Base calls were converted to fastq format and demultiplexed using Illumina’s bcl2fastq/2.16.0.10. Demultiplexed reads were aligned to the mouse reference genome (mm10) using Tophat v2.0.14 with default settings32. For the RNA-seq data, aligned reads were quantified using Cuffquant v2.2.2, and then a normalized gene expression matrix was generated using Cuffnorm v2.2.228,33,34,35. For the ATAC-seq data, PCR duplicates were removed using Samtools v1.936, and data from all alignment files were merged into a single file for peak calling using MACS v2.1.0 (parameters: --nomodel --keep-dup all --extsize 200 --shift -100 -B --SPMR --call-summits) to generate a master list of peaks observed in the experiment37. A peak count matrix was calculated by using Bedtools v2.28.038 to compute the intersection between each sample’s aligned reads and the master list of peaks. Expression matrices for the single cell data were generated using the 10X Cell Ranger pipeline (10X Genomics).

RNA-seq analysis

The normalized gene expression matrix was loaded into R (v3.4.0)39 and filtered to include only genes with at least 10 FPKM in at least 1 sample. Multidimensional scaling coordinates were computed based on the average expression values (mean across three replicates) for each sample. Jensen–Shannon distances (JSDs) were computed between each treatment condition and the 0 h M0 control using proxy v0.4-1739. Differential gene expression was calculated using Cuffdiff v2.2.235.

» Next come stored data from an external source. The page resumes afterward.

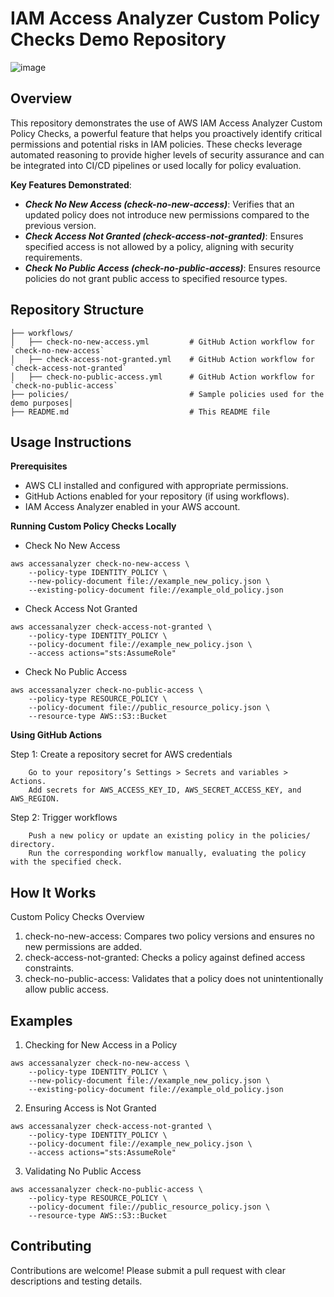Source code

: # IAM Access Analyzer Custom Policy Checks Demo Repository

![image](https://github.com/user-attachments/assets/54ccf852-0715-41f7-a676-ceb994336043)

## Overview

This repository demonstrates the use of AWS IAM Access Analyzer Custom Policy Checks, a powerful feature that helps you proactively identify critical permissions and potential risks in IAM policies. These checks leverage automated reasoning to provide higher levels of security assurance and can be integrated into CI/CD pipelines or used locally for policy evaluation.

**Key Features Demonstrated**:
* **_Check No New Access (check-no-new-access)_**: Verifies that an updated policy does not introduce new permissions compared to the previous version.
* **_Check Access Not Granted (check-access-not-granted)_**: Ensures specified access is not allowed by a policy, aligning with security requirements.
* **_Check No Public Access (check-no-public-access)_**: Ensures resource policies do not grant public access to specified resource types.

## Repository Structure

```
├── workflows/
│   ├── check-no-new-access.yml         # GitHub Action workflow for `check-no-new-access`
│   ├── check-access-not-granted.yml    # GitHub Action workflow for `check-access-not-granted`
│   ├── check-no-public-access.yml      # GitHub Action workflow for `check-no-public-access`
├── policies/                           # Sample policies used for the demo purposes│
├── README.md                           # This README file
```

## Usage Instructions

**Prerequisites**

* AWS CLI installed and configured with appropriate permissions.
* GitHub Actions enabled for your repository (if using workflows).
* IAM Access Analyzer enabled in your AWS account.

**Running Custom Policy Checks Locally**

* Check No New Access
```
aws accessanalyzer check-no-new-access \
    --policy-type IDENTITY_POLICY \
    --new-policy-document file://example_new_policy.json \
    --existing-policy-document file://example_old_policy.json
```

* Check Access Not Granted

```
aws accessanalyzer check-access-not-granted \
    --policy-type IDENTITY_POLICY \
    --policy-document file://example_new_policy.json \
    --access actions="sts:AssumeRole"
```

* Check No Public Access

```
aws accessanalyzer check-no-public-access \
    --policy-type RESOURCE_POLICY \
    --policy-document file://public_resource_policy.json \
    --resource-type AWS::S3::Bucket
```

**Using GitHub Actions**

Step 1: Create a repository secret for AWS credentials
```
    Go to your repository’s Settings > Secrets and variables > Actions.
    Add secrets for AWS_ACCESS_KEY_ID, AWS_SECRET_ACCESS_KEY, and AWS_REGION.
```

Step 2: Trigger workflows
```
    Push a new policy or update an existing policy in the policies/ directory.
    Run the corresponding workflow manually, evaluating the policy with the specified check.
```

## How It Works

Custom Policy Checks Overview
1. check-no-new-access: Compares two policy versions and ensures no new permissions are added.
2. check-access-not-granted: Checks a policy against defined access constraints.
3. check-no-public-access: Validates that a policy does not unintentionally allow public access.

## Examples

1. Checking for New Access in a Policy
```
aws accessanalyzer check-no-new-access \
    --policy-type IDENTITY_POLICY \
    --new-policy-document file://example_new_policy.json \
    --existing-policy-document file://example_old_policy.json
```
2. Ensuring Access is Not Granted
```
aws accessanalyzer check-access-not-granted \
    --policy-type IDENTITY_POLICY \
    --policy-document file://example_new_policy.json \
    --access actions="sts:AssumeRole"
```
3. Validating No Public Access
```
aws accessanalyzer check-no-public-access \
    --policy-type RESOURCE_POLICY \
    --policy-document file://public_resource_policy.json \
    --resource-type AWS::S3::Bucket
```

## Contributing

Contributions are welcome! Please submit a pull request with clear descriptions and testing details.
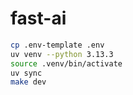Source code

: # fast-ai

```zsh
cp .env-template .env
uv venv --python 3.13.3
source .venv/bin/activate
uv sync
make dev
```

For the single cell data, the normalized gene expression matrix was loaded into R (v3.5.2)39 and analyzed using Monocle 3 beta (v0.1.2)40,41. To generate the UMAP plot, data normalization and preprocessing were run with the default parameter settings, dimensionality reduction and cell clustering were run using the UMAP reduction method option42, and graph learning was run using learn_graph_control = list(ncenter = 1,000) and default settings otherwise. Proliferation scores were computed as log10(aggregate_marker_expression), where aggregate marker expression was calculated as the sum of size factor-corrected expression for a panel of cell proliferation marker genes (listed in Fig. S3C). Figures were generated using ggplot243.

ATAC-seq analysis

The raw peak count was loaded into R (v3.4.0)39 and normalized using DESeq2 v1.10.144, then filtered to include only peaks with greater than 10 counts in at least 1 sample. Differentially accessible peaks were also calculated using DESeq2. Sites were considered to be associated with a gene if they were located within 500 bp of a gene’s transcription start site. Using proxy v0.4-1739, Jensen–Shannon distances (JSDs) were calculated between the three replicates of the baseline condition (0 h M0) and between each of the replicates for each of the treatment conditions (24 h M1 and 72 h M1 → M0) and each of the 0 h M0 replicates. Final JSD values for each treatment condition were computed as the average of JSDs for all unique pairs between the three replicates of each treatment condition and the three replicates of the 0 h M0 control. Figures were generated using ggplot243.